- [Work request] Read through the lines below for the string "filebrowser" and copy each one that has it.

- [Dataset records]
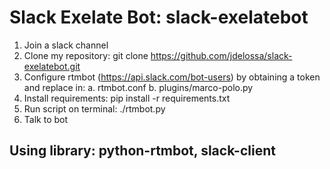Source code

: Slack Exelate Bot: slack-exelatebot
=============
1. Join a slack channel
2. Clone my repository: git clone https://github.com/jdelossa/slack-exelatebot.git
3. Configure rtmbot (https://api.slack.com/bot-users) by obtaining a token and replace in:
    a. rtmbot.conf
    b. plugins/marco-polo.py
4. Install requirements: pip install -r requirements.txt
5. Run script on terminal: ./rtmbot.py
6. Talk to bot

Using library: python-rtmbot, slack-client
-----------


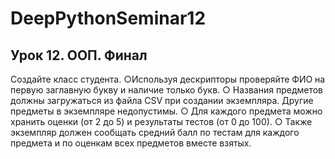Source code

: # DeepPythonSeminar12

## Урок 12. ООП. Финал

Создайте класс студента. ○Используя дескрипторы проверяйте ФИО на первую заглавную букву и наличие только букв. 
○ Названия предметов должны загружаться из файла CSV при создании экземпляра. Другие предметы в экземпляре недопустимы. 
○ Для каждого предмета можно хранить оценки (от 2 до 5) и результаты тестов (от 0 до 100). 
○ Также экземпляр должен сообщать средний балл по тестам для каждого предмета и по оценкам всех предметов вместе взятых.  
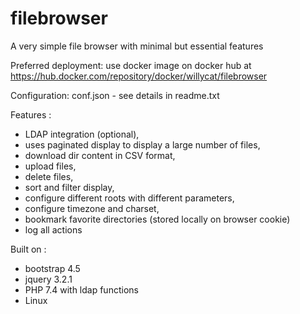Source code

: # filebrowser

A very simple file browser with minimal but essential features

Preferred deployment:
use docker image on docker hub at https://hub.docker.com/repository/docker/willycat/filebrowser

Configuration:
conf.json - see details in readme.txt

Features :
* LDAP integration (optional),
* uses paginated display to display a large number of files,
* download dir content in CSV format,
* upload files,
* delete files,
* sort and filter display,
* configure different roots with different parameters,
* configure timezone and charset,
* bookmark favorite directories (stored locally on browser cookie)
* log all actions

Built on :
* bootstrap 4.5
* jquery 3.2.1
* PHP 7.4 with ldap functions
* Linux
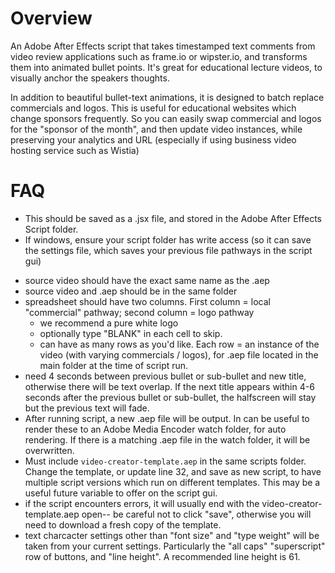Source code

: # Overview
An Adobe After Effects script that takes timestamped text comments from video review applications such as frame.io or wipster.io, and transforms them into animated bullet points. It's great for educational lecture videos, to visually anchor the speakers thoughts.

In addition to beautiful bullet-text animations, it is designed to batch replace commercials and logos. This is useful for educational websites which change sponsors frequently. So you can easily swap commercial and logos for the "sponsor of the month", and then update video instances, while preserving your analytics and URL (especially if using business video hosting service such as Wistia)

# FAQ
* This should be saved as a .jsx file, and stored in the Adobe After Effects Script folder.
 * If windows, ensure your script folder has write access (so it can save the settings file, which saves your previous file pathways in the script gui)
- source video should have the exact same name as the .aep
- source video and .aep should be in the same folder
- spreadsheet should have two columns. First column = local "commercial" pathway; second column = logo pathway
  - we recommend a pure white logo
  - optionally type "BLANK" in each cell to skip.
  - can have as many rows as you'd like. Each row = an instance of the video (with varying commercials / logos), for .aep file located in the main folder at the time of script run. 
- need 4 seconds between previous bullet or sub-bullet and new title, otherwise there will be text overlap. If the next title appears within 4-6 seconds after the previous bullet or sub-bullet, the halfscreen will stay but the previous text will fade.
- After running script, a new .aep file will be output. In can be useful to render these to an Adobe Media Encoder watch folder, for auto rendering. If there is a matching .aep file in the watch folder, it will be overwritten.
- Must include `video-creator-template.aep` in the same scripts folder. Change the template, or update line 32, and save as new script, to have multiple script versions which run on different templates. This may be a useful future variable to offer on the script gui.
 - if the script encounters errors, it will usually end with the video-creator-template.aep open-- be careful not to click "save", otherwise you will need to download a fresh copy of the template.
- text charcacter settings other than "font size" and "type weight" will be taken from your current settings. Particularly the "all caps" "superscript" row of buttons, and "line height". A recommended line height is 61.
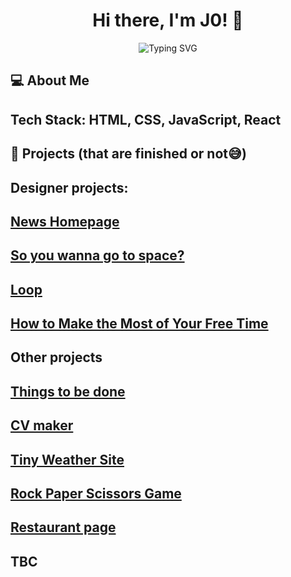 ## 
<h1 align="center">Hi there, I'm J0! 👋</h1>
<p align="center">
  <img src="https://readme-typing-svg.herokuapp.com?font=Fira+Code&weight=700&size=28&pause=1000&color=36BCF7&center=true&vCenter=true&width=500&lines=Welcome+to+my+GitHub+profile!;Web+Developer+%7C+Tech+Enthusiast+%7C+Lifelong+Learner" alt="Typing SVG" />
</p>


<!--
**Dev-J0/dev-j0** is a ✨ _special_ ✨ repository because its `README.md` (this file) appears on your GitHub profile.

Here are some ideas to get you started:

- 🔭 I’m currently working on ...
- 🌱 I’m currently learning ...
- 👯 I’m looking to collaborate on ...
- 🤔 I’m looking for help with ...
- 💬 Ask me about ...
- 📫 How to reach me: ... 
- 😄 Pronouns: ...
- ⚡ Fun fact: ...
-->
##                        💻 About Me

##                          Tech Stack: HTML, CSS, JavaScript, React

##                        🔭 Projects (that are finished or not😅)

##                             **Designer projects:** 
##                                [News Homepage](https://dev-j0.github.io/news-homepage/)
                                
 ##                               [So you wanna go to space?](https://dev-j0.github.io/so-you-wanna-go-to-space/)

 ##                               [Loop](https://dev-j0.github.io/loop-studios/)

 ##                               [How to Make the Most of Your Free Time](https://dev-j0.github.io/learning-bootstrap/)


 ##                            **Other projects**
 ##                           [Things to be done](https://minimal-todolist.netlify.app/)

 ##                           [CV maker](https://dev-j0.github.io/cv-app-fr/)

 ##                           [Tiny Weather Site](https://tinyweathersite.netlify.app/)

 ##                           [Rock Paper Scissors Game](https://dev-j0.github.io/rock-paper-scissors/)

 ##                           [Restaurant page](https://dev-j0.github.io/restaurantpage/) 

 ##                            

 ##                                TBC

 
          
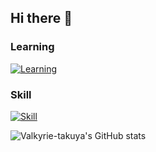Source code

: ## Hi there 👋

<!--
**Valkyrie-takuya/Valkyrie-takuya** is a ✨ _special_ ✨ repository because its `README.md` (this file) appears on your GitHub profile.

Here are some ideas to get you started:

- 🔭 I’m currently working on ...
- 🌱 I’m currently learning ...
- 👯 I’m looking to collaborate on ...
- 🤔 I’m looking for help with ...
- 💬 Ask me about ...
- 📫 How to reach me: ...
- 😄 Pronouns: ...
- ⚡ Fun fact: ...
-->

### Learning 
[![Learning](https://skillicons.dev/icons?i=openstack,go,ts,nextjs,react,angular,htmx,tailwind&perline=4)](https://skillicons.dev)

### Skill
[![Skill](https://skillicons.dev/icons?i=bash,docker,vscode,github,md,regex,py,fastapi,django,tensorflow,pytorch,selenium&perline=4)](https://skillicons.dev)

![Valkyrie-takuya's GitHub stats](https://github-readme-stats.vercel.app/api?username=Valkyrie-takuya&show_icons=true&theme=cobalt)
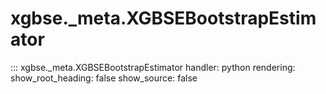 # xgbse._meta.XGBSEBootstrapEstimator
::: xgbse._meta.XGBSEBootstrapEstimator
    handler: python
    rendering:
      show_root_heading: false
      show_source: false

- [Answer to the problem]
: # filebrowser
use docker image on docker hub at https://hub.docker.com/repository/docker/willycat/filebrowser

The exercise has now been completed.